── Extracted records ──
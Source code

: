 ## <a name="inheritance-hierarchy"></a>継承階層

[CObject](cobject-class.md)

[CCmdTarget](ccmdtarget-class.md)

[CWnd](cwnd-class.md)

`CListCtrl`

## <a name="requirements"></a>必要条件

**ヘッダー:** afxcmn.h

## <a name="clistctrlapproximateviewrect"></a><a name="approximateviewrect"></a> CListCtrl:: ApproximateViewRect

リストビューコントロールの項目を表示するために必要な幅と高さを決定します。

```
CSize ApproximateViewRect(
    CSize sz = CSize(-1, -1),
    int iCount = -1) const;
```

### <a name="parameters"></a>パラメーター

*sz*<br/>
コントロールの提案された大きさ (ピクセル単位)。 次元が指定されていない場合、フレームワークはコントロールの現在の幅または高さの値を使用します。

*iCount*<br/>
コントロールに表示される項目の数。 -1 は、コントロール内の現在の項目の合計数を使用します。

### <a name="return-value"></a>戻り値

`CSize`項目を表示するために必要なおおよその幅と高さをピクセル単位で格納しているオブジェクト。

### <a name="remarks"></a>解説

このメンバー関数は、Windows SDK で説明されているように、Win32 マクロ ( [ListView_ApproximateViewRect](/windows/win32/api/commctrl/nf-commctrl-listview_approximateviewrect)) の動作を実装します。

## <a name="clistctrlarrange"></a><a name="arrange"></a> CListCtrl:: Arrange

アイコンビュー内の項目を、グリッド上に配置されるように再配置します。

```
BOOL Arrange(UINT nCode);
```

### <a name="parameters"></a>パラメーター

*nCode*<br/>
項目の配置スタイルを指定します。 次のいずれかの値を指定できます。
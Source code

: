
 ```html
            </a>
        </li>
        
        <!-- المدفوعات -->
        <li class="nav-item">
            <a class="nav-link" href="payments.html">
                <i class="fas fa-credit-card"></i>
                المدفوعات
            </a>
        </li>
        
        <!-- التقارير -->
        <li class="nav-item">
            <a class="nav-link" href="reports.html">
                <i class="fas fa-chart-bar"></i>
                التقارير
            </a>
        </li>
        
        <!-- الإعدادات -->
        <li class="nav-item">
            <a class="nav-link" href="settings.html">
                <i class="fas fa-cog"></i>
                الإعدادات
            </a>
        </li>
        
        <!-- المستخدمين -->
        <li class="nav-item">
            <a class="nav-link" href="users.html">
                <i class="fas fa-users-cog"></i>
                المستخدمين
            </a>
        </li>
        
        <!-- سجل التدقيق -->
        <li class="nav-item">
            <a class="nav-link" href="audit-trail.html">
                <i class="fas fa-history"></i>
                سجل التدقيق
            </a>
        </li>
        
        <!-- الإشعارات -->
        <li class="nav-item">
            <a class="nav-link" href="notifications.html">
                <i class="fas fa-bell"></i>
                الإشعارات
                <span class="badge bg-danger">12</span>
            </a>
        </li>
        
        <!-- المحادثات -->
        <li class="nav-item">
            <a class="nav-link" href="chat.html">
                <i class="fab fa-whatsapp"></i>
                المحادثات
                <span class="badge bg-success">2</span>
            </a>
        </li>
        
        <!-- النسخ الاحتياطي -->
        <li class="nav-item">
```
───
**Description of the task**.
The required output is a copy of each line in the records where the string "name" occurs.

**Your solution**.
: ## <a name="inheritance-hierarchy"></a>継承階層
## <a name="requirements"></a>必要条件
## <a name="clistctrlapproximateviewrect"></a><a name="approximateviewrect"></a> CListCtrl:: ApproximateViewRect
### <a name="parameters"></a>パラメーター
### <a name="return-value"></a>戻り値
### <a name="remarks"></a>解説
## <a name="clistctrlarrange"></a><a name="arrange"></a> CListCtrl:: Arrange
### <a name="parameters"></a>パラメーター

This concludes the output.